Boone is so tall that when he sits he’s careful not to let his knees skim the bottom of the table in Cala’s dining room. His voice is deep, but he’s soft-spoken, often ending sentences with a laugh. His cadence dwindles when he talks about catching more time during his most recent stint for conspiring to sell drugs in prison. He was incarcerated “for drug use and everything that comes along with that” for almost 20 of his 38 years. He sucks his teeth. “Wow, that’s rough to admit,” he says. The longest he’s ever been out as an adult is a year and a half.
Yoga and meditation classes offered at San Quentin, where he spent the last six years of his term, helped him with what he calls his “total overhaul.” He completed a 12-step program and academic classes. He also took a course in entrepreneurial skills called The Last Mile and through the program got the interview at Cala. “I didn’t really have a shirt-and-tie-type outfit,” he says. “I came in fitted as I could be, neat as I could be.” He interviewed with Rosenbush and the floor manager at a corner of the communal table. He posed for a picture that day to commemorate getting a job as a busser. In it, Boone wears a blue argyle sweater and stands outside the door of the restaurant, hands in the pockets of creased dark denim, smiling into the sun. He started at Cala in May, just two months after his release; now he commutes more than an hour, four or five days a week, from a transitional home in Hayward.
“Have you ever seen a crumber?” he asks suddenly. From his back pocket he grabs the silver tool used to clear crumbs off tables between courses. “When they handed it to me, I was like, ‘OK, I’m going to be digging or something?’”
Boone recalls his first day — running food and water, clearing and resetting tables, stocking service stations — with a laugh. “I was perspiring profusely,” he says. “I just remember thinking, ‘Oh please, don’t sweat too much.’” He’s since moved up to server, which required passing a menu quiz, but more important, he says, he’s gained confidence in the dining room.
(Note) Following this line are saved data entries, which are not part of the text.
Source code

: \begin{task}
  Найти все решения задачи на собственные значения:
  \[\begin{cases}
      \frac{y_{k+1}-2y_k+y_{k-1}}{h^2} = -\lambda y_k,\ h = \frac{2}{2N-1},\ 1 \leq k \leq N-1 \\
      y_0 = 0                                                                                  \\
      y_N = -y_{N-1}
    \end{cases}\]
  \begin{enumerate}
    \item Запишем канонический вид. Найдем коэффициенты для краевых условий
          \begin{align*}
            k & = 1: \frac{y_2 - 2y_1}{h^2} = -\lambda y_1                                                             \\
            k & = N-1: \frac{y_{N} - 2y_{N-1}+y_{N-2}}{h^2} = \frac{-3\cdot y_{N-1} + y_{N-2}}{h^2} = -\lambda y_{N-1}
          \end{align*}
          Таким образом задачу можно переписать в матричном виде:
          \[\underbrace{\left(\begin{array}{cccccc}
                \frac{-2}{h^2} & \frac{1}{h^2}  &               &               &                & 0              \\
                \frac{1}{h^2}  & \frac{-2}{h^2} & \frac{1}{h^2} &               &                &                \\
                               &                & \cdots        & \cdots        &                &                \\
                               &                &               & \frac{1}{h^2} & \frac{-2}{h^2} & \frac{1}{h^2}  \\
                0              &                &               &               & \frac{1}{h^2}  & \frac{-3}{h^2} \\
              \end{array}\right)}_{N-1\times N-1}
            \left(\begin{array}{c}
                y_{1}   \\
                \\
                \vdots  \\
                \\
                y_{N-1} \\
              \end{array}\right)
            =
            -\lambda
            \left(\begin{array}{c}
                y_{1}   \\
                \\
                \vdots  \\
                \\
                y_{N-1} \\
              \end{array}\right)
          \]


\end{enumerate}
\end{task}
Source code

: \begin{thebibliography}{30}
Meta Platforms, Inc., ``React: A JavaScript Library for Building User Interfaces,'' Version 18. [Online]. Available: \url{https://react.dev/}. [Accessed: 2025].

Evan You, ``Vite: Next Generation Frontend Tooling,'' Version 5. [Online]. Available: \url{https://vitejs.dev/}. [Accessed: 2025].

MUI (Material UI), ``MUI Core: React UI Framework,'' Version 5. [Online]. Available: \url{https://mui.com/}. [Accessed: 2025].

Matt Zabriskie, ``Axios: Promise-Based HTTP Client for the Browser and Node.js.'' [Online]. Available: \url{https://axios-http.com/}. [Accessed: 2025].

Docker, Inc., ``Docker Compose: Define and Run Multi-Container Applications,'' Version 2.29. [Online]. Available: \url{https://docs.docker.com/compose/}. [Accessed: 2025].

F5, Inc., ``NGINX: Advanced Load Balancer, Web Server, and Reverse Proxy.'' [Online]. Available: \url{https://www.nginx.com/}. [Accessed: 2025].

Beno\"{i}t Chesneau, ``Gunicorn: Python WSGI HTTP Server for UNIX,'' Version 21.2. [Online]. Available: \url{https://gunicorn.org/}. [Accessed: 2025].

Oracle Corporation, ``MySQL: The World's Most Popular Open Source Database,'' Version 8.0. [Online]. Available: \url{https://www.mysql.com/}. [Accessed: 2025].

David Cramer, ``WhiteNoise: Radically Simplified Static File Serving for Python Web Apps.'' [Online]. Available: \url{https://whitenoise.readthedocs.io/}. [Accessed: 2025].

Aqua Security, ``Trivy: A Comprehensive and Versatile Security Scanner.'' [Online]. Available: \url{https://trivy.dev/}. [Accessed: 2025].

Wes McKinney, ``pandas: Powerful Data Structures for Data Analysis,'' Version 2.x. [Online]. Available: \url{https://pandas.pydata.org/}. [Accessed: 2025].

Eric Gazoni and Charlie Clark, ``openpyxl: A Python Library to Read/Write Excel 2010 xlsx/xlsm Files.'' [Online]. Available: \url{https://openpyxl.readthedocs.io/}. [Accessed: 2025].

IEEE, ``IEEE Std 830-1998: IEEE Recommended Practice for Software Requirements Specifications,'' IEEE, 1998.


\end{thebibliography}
At 5 p.m., right after the pre-service meeting, diners begin to fill the restaurant. Boone stands at the computer, five identical pens lined up neatly in the pocket of his long black apron, and enters an appetizer order. His eyes move between the screen and the small notepad he’s holding up next to it. He steadily bobs his head to a Celia Cruz song, as a means of focusing, it seems, while he searches for the right tabs. The promotion took about four months. “I’ve seen people do it in two months, but I still feel good,” he says, not taking his eyes off the first table that is his tonight.